▶ **Task to complete**
Select every line below containing the word "exploration".

Start of Dataset records

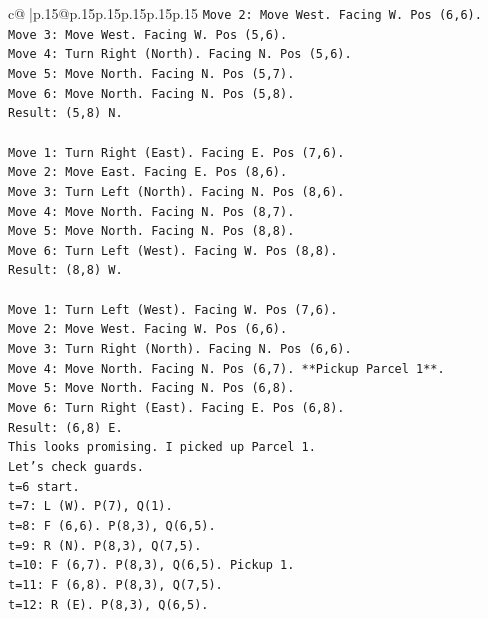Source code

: \documentclass{article}
\begin{document}
{\begin{supertabular}{c@{$\;$}|p{.15\linewidth}@{}p{.15\linewidth}p{.15\linewidth}p{.15\linewidth}p{.15\linewidth}p{.15\linewidth}}
{{{\texttt{Move 2: Move West. Facing W. Pos (6,6).} \\
\texttt{Move 3: Move West. Facing W. Pos (5,6).} \\
\texttt{Move 4: Turn Right (North). Facing N. Pos (5,6).} \\
\texttt{Move 5: Move North. Facing N. Pos (5,7).} \\
\texttt{Move 6: Move North. Facing N. Pos (5,8).} \\
\texttt{Result: (5,8) N.} \\
\\ 
\texttt{Move 1: Turn Right (East). Facing E. Pos (7,6).} \\
\texttt{Move 2: Move East. Facing E. Pos (8,6).} \\
\texttt{Move 3: Turn Left (North). Facing N. Pos (8,6).} \\
\texttt{Move 4: Move North. Facing N. Pos (8,7).} \\
\texttt{Move 5: Move North. Facing N. Pos (8,8).} \\
\texttt{Move 6: Turn Left (West). Facing W. Pos (8,8).} \\
\texttt{Result: (8,8) W.} \\
\\ 
\texttt{Move 1: Turn Left (West). Facing W. Pos (7,6).} \\
\texttt{Move 2: Move West. Facing W. Pos (6,6).} \\
\texttt{Move 3: Turn Right (North). Facing N. Pos (6,6).} \\
\texttt{Move 4: Move North. Facing N. Pos (6,7). **Pickup Parcel 1**.} \\
\texttt{Move 5: Move North. Facing N. Pos (6,8).} \\
\texttt{Move 6: Turn Right (East). Facing E. Pos (6,8).} \\
\texttt{Result: (6,8) E.} \\
\texttt{This looks promising. I picked up Parcel 1.} \\
\texttt{Let's check guards.} \\
\texttt{t=6 start.} \\
\texttt{t=7: L (W). P(7), Q(1).} \\
\texttt{t=8: F (6,6). P(8,3), Q(6,5).} \\
\texttt{t=9: R (N). P(8,3), Q(7,5).} \\
\texttt{t=10: F (6,7). P(8,3), Q(6,5). Pickup 1.} \\
\texttt{t=11: F (6,8). P(8,3), Q(7,5).} \\
\texttt{t=12: R (E). P(8,3), Q(6,5).} \\
}}}
\end{supertabular}}
\end{document}
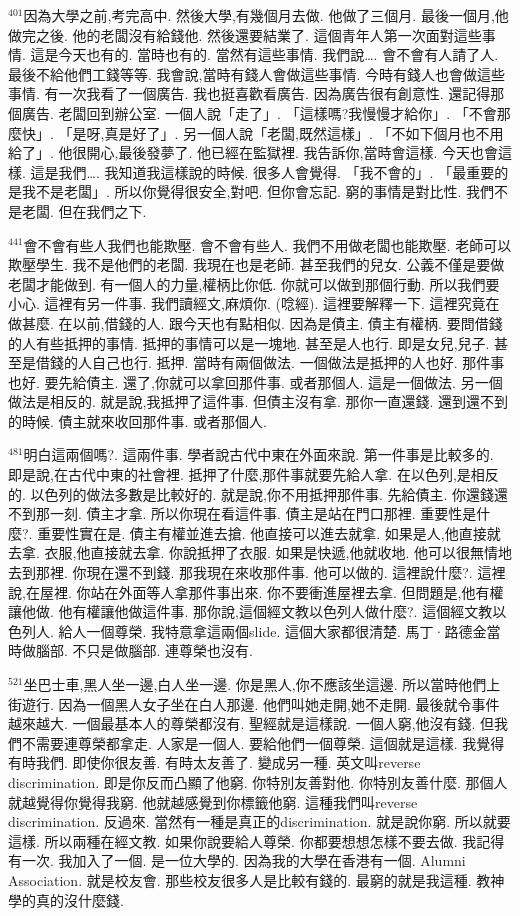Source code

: \documentclass{book}
\begin{document}
$^{401}$因為大學之前,考完高中.
然後大學,有幾個月去做.
他做了三個月.
最後一個月,他做完之後.
他的老闆沒有給錢他.
然後還要結業了.
這個青年人第一次面對這些事情.
這是今天也有的.
當時也有的.
當然有這些事情.
我們說….
會不會有人請了人.
最後不給他們工錢等等.
我會說,當時有錢人會做這些事情.
今時有錢人也會做這些事情.
有一次我看了一個廣告.
我也挺喜歡看廣告.
因為廣告很有創意性.
還記得那個廣告.
老闆回到辦公室.
一個人說「走了」.
「這樣嗎?我慢慢才給你」.
「不會那麼快」.
「是呀,真是好了」.
另一個人說「老闆,既然這樣」.
「不如下個月也不用給了」.
他很開心,最後發夢了.
他已經在監獄裡.
我告訴你,當時會這樣.
今天也會這樣.
這是我們….
我知道我這樣說的時候.
很多人會覺得.
「我不會的」.
「最重要的是我不是老闆」.
所以你覺得很安全,對吧.
但你會忘記.
窮的事情是對比性.
我們不是老闆.
但在我們之下.

$^{441}$會不會有些人我們也能欺壓.
會不會有些人.
我們不用做老闆也能欺壓.
老師可以欺壓學生.
我不是他們的老闆.
我現在也是老師.
甚至我們的兒女.
公義不僅是要做老闆才能做到.
有一個人的力量,權柄比你低.
你就可以做到那個行動.
所以我們要小心.
這裡有另一件事.
我們讀經文,麻煩你.
(唸經).
這裡要解釋一下.
這裡究竟在做甚麼.
在以前,借錢的人.
跟今天也有點相似.
因為是債主.
債主有權柄.
要問借錢的人有些抵押的事情.
抵押的事情可以是一塊地.
甚至是人也行.
即是女兒,兒子.
甚至是借錢的人自己也行.
抵押.
當時有兩個做法.
一個做法是抵押的人也好.
那件事也好.
要先給債主.
還了,你就可以拿回那件事.
或者那個人.
這是一個做法.
另一個做法是相反的.
就是說,我抵押了這件事.
但債主沒有拿.
那你一直還錢.
還到還不到的時候.
債主就來收回那件事.
或者那個人.

$^{481}$明白這兩個嗎?.
這兩件事.
學者說古代中東在外面來說.
第一件事是比較多的.
即是說,在古代中東的社會裡.
抵押了什麼,那件事就要先給人拿.
在以色列,是相反的.
以色列的做法多數是比較好的.
就是說,你不用抵押那件事.
先給債主.
你還錢還不到那一刻.
債主才拿.
所以你現在看這件事.
債主是站在門口那裡.
重要性是什麼?.
重要性實在是.
債主有權並進去搶.
他直接可以進去就拿.
如果是人,他直接就去拿.
衣服,他直接就去拿.
你說抵押了衣服.
如果是快遞,他就收地.
他可以很無情地去到那裡.
你現在還不到錢.
那我現在來收那件事.
他可以做的.
這裡說什麼?.
這裡說,在屋裡.
你站在外面等人拿那件事出來.
你不要衝進屋裡去拿.
但問題是,他有權讓他做.
他有權讓他做這件事.
那你說,這個經文教以色列人做什麼?.
這個經文教以色列人.
給人一個尊榮.
我特意拿這兩個slide.
這個大家都很清楚.
馬丁·路德金當時做腦部.
不只是做腦部.
連尊榮也沒有.

$^{521}$坐巴士車,黑人坐一邊,白人坐一邊.
你是黑人,你不應該坐這邊.
所以當時他們上街遊行.
因為一個黑人女子坐在白人那邊.
他們叫她走開,她不走開.
最後就令事件越來越大.
一個最基本人的尊榮都沒有.
聖經就是這樣說.
一個人窮,他沒有錢.
但我們不需要連尊榮都拿走.
人家是一個人.
要給他們一個尊榮.
這個就是這樣.
我覺得有時我們.
即使你很友善.
有時太友善了.
變成另一種.
英文叫reverse discrimination.
即是你反而凸顯了他窮.
你特別友善對他.
你特別友善什麼.
那個人就越覺得你覺得我窮.
他就越感覺到你標籤他窮.
這種我們叫reverse discrimination.
反過來.
當然有一種是真正的discrimination.
就是說你窮.
所以就要這樣.
所以兩種在經文教.
如果你說要給人尊榮.
你都要想想怎樣不要去做.
我記得有一次.
我加入了一個.
是一位大學的.
因為我的大學在香港有一個.
Alumni Association.
就是校友會.
那些校友很多人是比較有錢的.
最窮的就是我這種.
教神學的真的沒什麼錢.
\end{document}
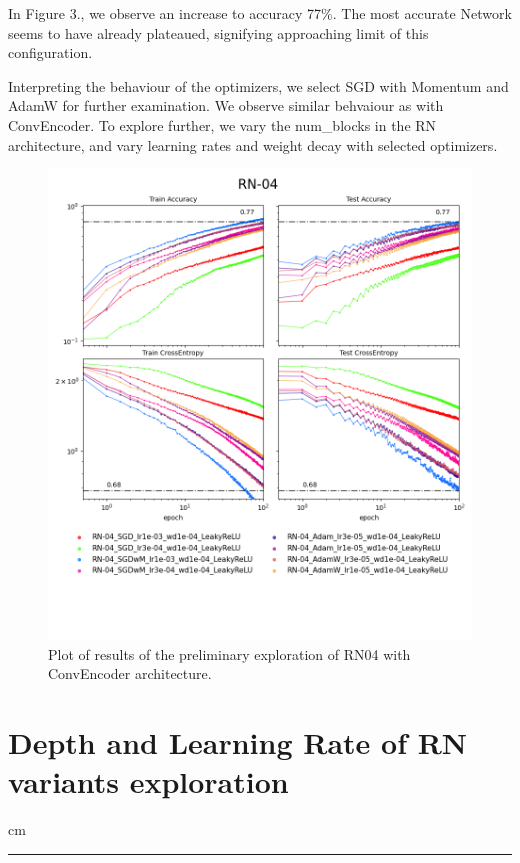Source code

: \documentclass[12pt,a4paper]{article}
\newcommand {\sectionrule}{\vskip -0.9 cm
\color {mygray} \rule [0 cm] {17 cm}{0.1 mm} \color {black}}
\begin{document}
In Figure 3., we observe an increase to accuracy 77\%. The most accurate
Network seems to have already plateaued, signifying approaching limit
of this configuration.

Interpreting the behaviour of the optimizers, we select SGD with Momentum
and AdamW for further examination. We observe similar behvaiour as with
ConvEncoder. To explore further, we vary the num\_blocks in the RN
architecture, and vary learning rates and weight decay with selected
optimizers.

\begin{figure}[H]
  \includegraphics[width=\textwidth, trim={0, 3.5cm, 0, 0}, clip]{../logsRN-04.png}
  \caption{Plot of results of the preliminary exploration of RN04 with ConvEncoder
  architecture.}
\end{figure}

\section{Depth and Learning Rate of RN variants exploration}
\sectionrule
\end{document}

End of Dataset records

▶ **Solution to this problem**
  \caption{Plot of results of the preliminary exploration of RN04 with ConvEncoder
\section{Depth and Learning Rate of RN variants exploration}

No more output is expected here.